EXTRACTED DATA:
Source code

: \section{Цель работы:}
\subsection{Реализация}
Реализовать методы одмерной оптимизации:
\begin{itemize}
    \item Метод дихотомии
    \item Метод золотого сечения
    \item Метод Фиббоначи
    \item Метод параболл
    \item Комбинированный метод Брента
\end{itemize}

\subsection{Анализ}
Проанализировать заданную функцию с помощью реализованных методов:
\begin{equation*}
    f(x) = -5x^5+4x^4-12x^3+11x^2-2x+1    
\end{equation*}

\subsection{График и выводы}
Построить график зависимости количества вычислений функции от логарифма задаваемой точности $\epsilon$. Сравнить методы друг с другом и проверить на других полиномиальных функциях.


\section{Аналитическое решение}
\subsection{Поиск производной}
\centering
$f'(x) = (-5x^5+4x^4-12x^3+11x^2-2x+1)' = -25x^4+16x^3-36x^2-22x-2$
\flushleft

---

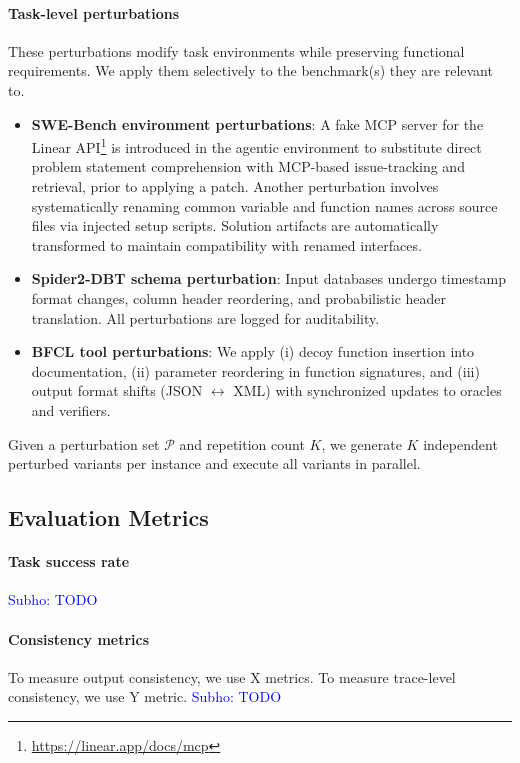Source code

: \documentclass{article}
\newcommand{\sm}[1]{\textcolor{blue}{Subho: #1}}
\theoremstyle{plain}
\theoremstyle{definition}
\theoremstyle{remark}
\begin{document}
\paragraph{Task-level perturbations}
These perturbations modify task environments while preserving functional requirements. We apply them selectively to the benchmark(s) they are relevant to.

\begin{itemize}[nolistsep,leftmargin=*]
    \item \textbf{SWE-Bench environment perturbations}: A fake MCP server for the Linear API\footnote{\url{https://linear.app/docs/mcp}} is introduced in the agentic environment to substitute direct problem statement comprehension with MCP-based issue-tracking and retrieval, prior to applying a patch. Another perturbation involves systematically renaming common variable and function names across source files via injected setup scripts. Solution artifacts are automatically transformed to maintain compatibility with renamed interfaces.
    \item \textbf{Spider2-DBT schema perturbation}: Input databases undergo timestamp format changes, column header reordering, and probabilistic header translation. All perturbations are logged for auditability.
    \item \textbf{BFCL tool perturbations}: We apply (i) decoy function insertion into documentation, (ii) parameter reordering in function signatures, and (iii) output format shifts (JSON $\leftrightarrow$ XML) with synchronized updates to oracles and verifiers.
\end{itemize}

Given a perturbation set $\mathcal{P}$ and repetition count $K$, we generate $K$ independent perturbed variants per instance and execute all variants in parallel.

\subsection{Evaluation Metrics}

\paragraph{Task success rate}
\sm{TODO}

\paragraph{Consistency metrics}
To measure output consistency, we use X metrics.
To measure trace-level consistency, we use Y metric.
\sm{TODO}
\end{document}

EXERCISE DESCRIPTION:
For the string "format", show each line of the entries above where it occurs.

RESPONSE:
    \item \textbf{Spider2-DBT schema perturbation}: Input databases undergo timestamp format changes, column header reordering, and probabilistic header translation. All perturbations are logged for auditability.
    \item \textbf{BFCL tool perturbations}: We apply (i) decoy function insertion into documentation, (ii) parameter reordering in function signatures, and (iii) output format shifts (JSON $\leftrightarrow$ XML) with synchronized updates to oracles and verifiers.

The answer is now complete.